Eighteen of the remaining hostages are female and are being held in groups at various locations.
A South Korean special envoy was expected to hold talks with President Hamid Karzai to try to speed up the hostages’ release.
After coming under harsh criticism for freeing five Taliban prisoners in exchange for the release of an Italian hostage in March, Karzai ruled out any deal with the Taliban.
The Taliban are still holding one German and four of his Afghan colleagues who were abducted from a neighbouring province a day before the Koreans. Another German seized alongside them was later found dead with gunshot wounds.
The abduction of the Koreans is the largest kidnapping of foreigners by the Taliban since U.S.-led and Afghan forces overthrew the movement’s radical Islamic government in 2001.

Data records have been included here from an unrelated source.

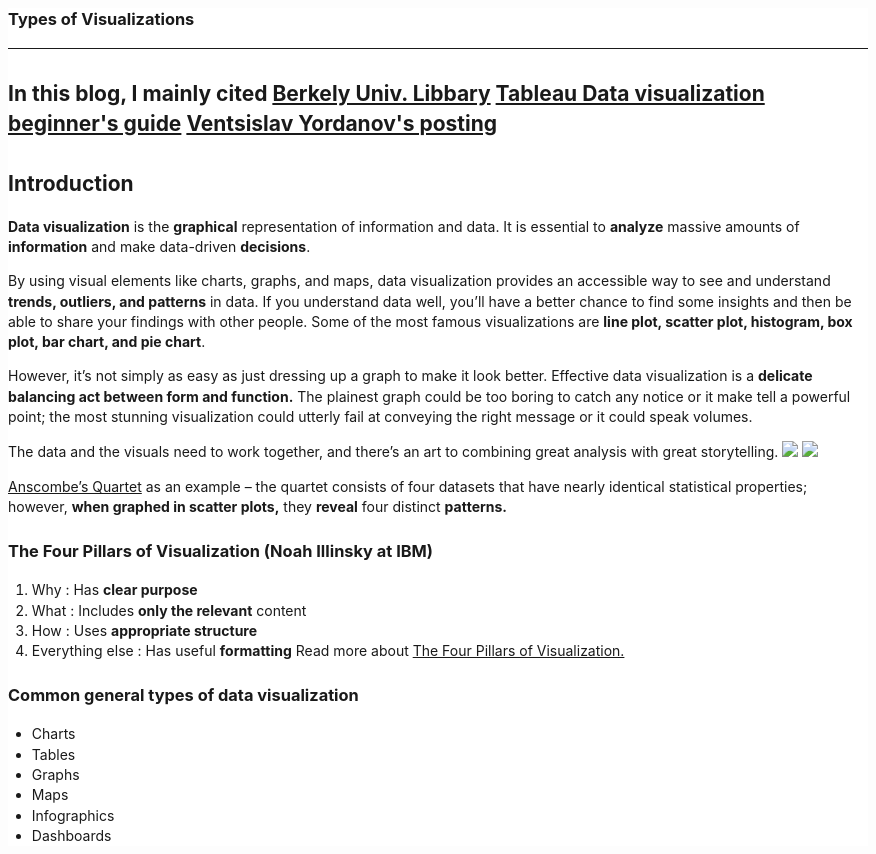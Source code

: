 ### Types of Visualizations

---
In this blog, I mainly cited 
[Berkely Univ. Libbary](http://guides.lib.berkeley.edu/data-visualization/type)
[Tableau Data visualization beginner's guide](https://www.tableau.com/learn/articles/data-visualization)
[Ventsislav Yordanov's posting](https://towardsdatascience.com/data-science-with-python-intro-to-data-visualization-and-matplotlib-5f799b7c6d82)
---

## Introduction

**Data visualization** is the **graphical** representation of information and data. It is essential to **analyze** massive amounts of **information** and make data-driven **decisions**.

By using visual elements like charts, graphs, and maps, data visualization provides an accessible way to see and understand **trends, outliers, and patterns** in data. If you understand data well, you’ll have a better chance to find some insights and then be able to share your findings with other people. Some of the most famous visualizations are **line plot, scatter plot, histogram, box plot, bar chart, and pie chart**.

However, it’s not simply as easy as just dressing up a graph to make it look better. Effective data visualization is a **delicate balancing act between form and function.** The plainest graph could be too boring to catch any notice or it make tell a powerful point; the most stunning visualization could utterly fail at conveying the right message or it could speak volumes.

The data and the visuals need to work together, and there’s an art to combining great analysis with great storytelling.
![](https://www.theschool.ai/wp-content/uploads/2019/02/a1-280x300.png)
![](https://www.theschool.ai/wp-content/uploads/2019/02/a2-600x442.png)
 
[Anscombe’s Quartet](https://en.wikipedia.org/wiki/Anscombe%27s_quartet) as an example – the quartet consists of four datasets that have nearly identical statistical properties; however, **when graphed in scatter plots,** they **reveal** four distinct **patterns.**

### **The Four Pillars of  Visualization** (Noah Illinsky at IBM)
1. Why : Has **clear purpose**
2. What : Includes **only the relevant** content
3. How : Uses **appropriate structure**
4. Everything else : Has useful **formatting**
Read more about [The Four Pillars of Visualization.](https://dl.dropboxusercontent.com/u/8059940/iliinsky%20visualization%201%20-%20pillars.pdf)

### Common general types of data visualization
* Charts
* Tables
* Graphs
* Maps
* Infographics
* Dashboards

It comes amid increase of violence in the past 18 months, the bloodiest period since Taliban’s removal.
Deadline set for today Kabul, Reuters: Taliban leaders set 0730 GMT (3:30 a.m. EST) on Monday as the last deadline for the Korean hostages, a rebel spokesman said on Sunday, and said the group will start killing the captives if Taliban prisoners were not freed by then.
"Since the talks between us, the Kabul administration and Korean govt have reached deadlock and they are not honest ... so, we will start killing the hostages if they do not start releasing our prisoners by Monday at 12 o'clock," Qari Mohammad Yousuf said.